Im Rahmen des Seminars der
Theoretischen Informatik der FU Berlin
spricht morgen am

    FREITAG, 8.6.2018, 14:15 Uhr,
    im *Seminarraum 006*, Institut für Informatik, Takustr. 9, 14195 Berlin

    Pritam Bhattacharya, Indian Institute of Technology (IIT), Kharagpur
    zum Thema:
    Approximation and Inapproximability of Guarding Polygons

Zusammenfassung:
The art gallery problem deals with determining the minimum number of guards (or cameras)
that are sufficient to cover or see every point in the interior of an art gallery,
assuming that the guards have 360° visibility and can see an unbounded distance. An art
gallery can be viewed as a polygon P (with or without holes) having a total of n vertices,
while certain points in P can be specified as guards. Any point z in P is said to be
visible from a guard g if the line segment joining z and g does not intersect the exterior
of P. A polygon P is said to be guarded by a set of chosen guards if every interior point
of P is visible from some guard within the guard set. This problem was first posed by
Victor Klee at a conference in 1973, and in course of time it has become one of the
important problems in computational geometry with extensive applications to surveillance
of buildings like airport terminals, railway stations etc.
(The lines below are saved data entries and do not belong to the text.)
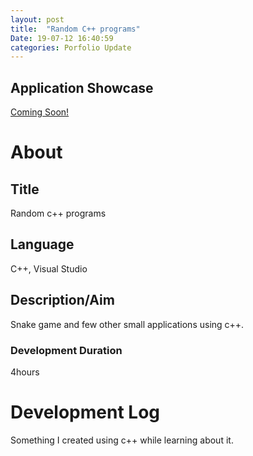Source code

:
 ```yaml
---
layout: post
title:  "Random C++ programs"
Date: 19-07-12 16:40:59 
categories: Porfolio Update
---
```


<h2><b>Application Showcase</b></h2>
<p><a href="">Coming Soon!</a></p>
<h1><b>About</b></h1>
<h2><b>Title</b></h2>
<p>Random c++ programs</p>
<h2><b>Language</b></h2>
<p>C++, Visual Studio</p>
<h2><b> Description/Aim</b></h2>
<p>Snake game and few other small applications using c++.</p>
<h3>Development Duration</h3>
<p>4hours</p>
<h1><b>Development Log</b></h1>
<p>Something I created using c++ while learning about it.</p>
<br></br>


<br></br>
<p>
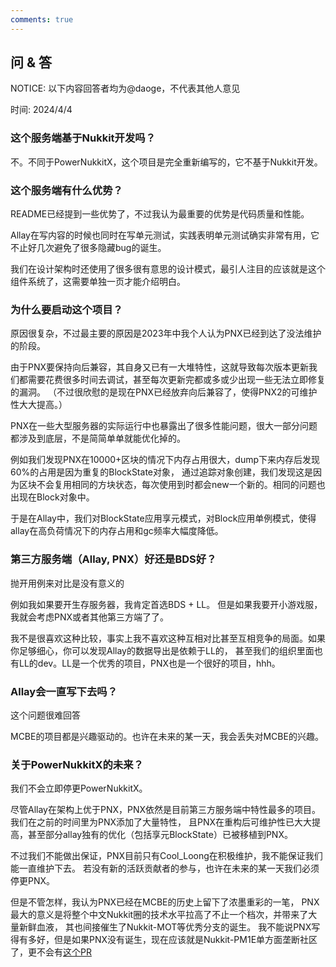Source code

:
 ```yaml
---
comments: true
---
```


## 问 & 答

NOTICE: 以下内容回答者均为@daoge，不代表其他人意见

时间: 2024/4/4

### 这个服务端基于Nukkit开发吗？

不。不同于PowerNukkitX，这个项目是完全重新编写的，它不基于Nukkit开发。

### 这个服务端有什么优势？

README已经提到一些优势了，不过我认为最重要的优势是代码质量和性能。

Allay在写内容的时候也同时在写单元测试，实践表明单元测试确实非常有用，它不止好几次避免了很多隐藏bug的诞生。

我们在设计架构时还使用了很多很有意思的设计模式，最引人注目的应该就是这个组件系统了，这需要单独一页才能介绍明白。

### 为什么要启动这个项目？

原因很复杂，不过最主要的原因是2023年中我个人认为PNX已经到达了没法维护的阶段。

由于PNX要保持向后兼容，其自身又已有一大堆特性，这就导致每次版本更新我们都需要花费很多时间去调试，甚至每次更新完都或多或少出现一些无法立即修复的漏洞。
（不过很欣慰的是现在PNX已经放弃向后兼容了，使得PNX2的可维护性大大提高。）

PNX在一些大型服务器的实际运行中也暴露出了很多性能问题，很大一部分问题都涉及到底层，不是简简单单就能优化掉的。

例如我们发现PNX在10000+区块的情况下内存占用很大，dump下来内存后发现60%的占用是因为重复的BlockState对象，
通过追踪对象创建，我们发现这是因为区块不会复用相同的方块状态，每次使用到时都会new一个新的。相同的问题也出现在Block对象中。

于是在Allay中，我们对BlockState应用享元模式，对Block应用单例模式，使得allay在高负荷情况下的内存占用和gc频率大幅度降低。

### 第三方服务端（Allay, PNX）好还是BDS好？

抛开用例来对比是没有意义的

例如我如果要开生存服务器，我肯定首选BDS + LL。
但是如果我要开小游戏服，我就会考虑PNX或者其他第三方端了了。

我不是很喜欢这种比较，事实上我不喜欢这种互相对比甚至互相竞争的局面。如果你足够细心，你可以发现Allay的数据导出是依赖于LL的，
甚至我们的组织里面也有LL的dev。LL是一个优秀的项目，PNX也是一个很好的项目，hhh。

### Allay会一直写下去吗？

这个问题很难回答

MCBE的项目都是兴趣驱动的。也许在未来的某一天，我会丢失对MCBE的兴趣。

### 关于PowerNukkitX的未来？

我们不会立即停更PowerNukkitX。

尽管Allay在架构上优于PNX，PNX依然是目前第三方服务端中特性最多的项目。我们在之前的时间里为PNX添加了大量特性，
且PNX在重构后可维护性已大大提高，甚至部分allay独有的优化（包括享元BlockState）已被移植到PNX。

不过我们不能做出保证，PNX目前只有Cool_Loong在积极维护，我不能保证我们能一直维护下去。
若没有新的活跃贡献者的参与，也许在未来的某一天我们必须停更PNX。

但是不管怎样，我认为PNX已经在MCBE的历史上留下了浓墨重彩的一笔，
PNX最大的意义是将整个中文Nukkit圈的技术水平拉高了不止一个档次，并带来了大量新鲜血液，
其也间接催生了Nukkit-MOT等优秀分支的诞生。
我不能说PNX写得有多好，但是如果PNX没有诞生，现在应该就是Nukkit-PM1E单方面垄断社区了，更不会有[这个PR](https://github.com/CloudburstMC/Nukkit/pull/2175)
Most of the standard variants of the art gallery problem have been known to be NP-hard
(though not NP-complete) since a long time, and very recently, these problems were shown
to be ETR-complete. In 1998, Eidenbenz, Stamm and Widmayer established that the art
gallery problem is APX-hard. They also proved that, especially when dealing with input
polygons containing holes, the approximation ratio of O(log n) obtained by Ghosh in 1986
is in fact tight. In 2015, Bhattacharya, Ghosh and Roy showed that the approximation ratio
lower bound of Ω(log n) holds even for the subclass of polygons with holes that are weakly
visible from an edge. However, for the case of simple polygons without holes, a PTAS has
been proposed very recently by Katz for vertex guarding the subclass of simple polygons
that are weakly visible from an edge.

Ghosh also conjectured in 1986 that a constant-factor approximation algorithm exists for
the art gallery problem when only vertex or edge guards are used and the input is
restricted to only simple polygons without holes. In 2015, Bhattacharya, Ghosh and Roy
settled this conjecture for the special class of simple polygons (without holes) that are
weakly visible from an edge by presenting a 6-approximation algorithm for this problem.
Recently, Bhattacharya, Ghosh and Pal designed constant factor approximation algorithms
for guarding general simple polygons (without holes) using vertex guards. In this talk, we
present the outline of these approximation algorithms and  explain the core ideas behind
how they achieve the constant ratios. (see https://arxiv.org/abs/1712.05492)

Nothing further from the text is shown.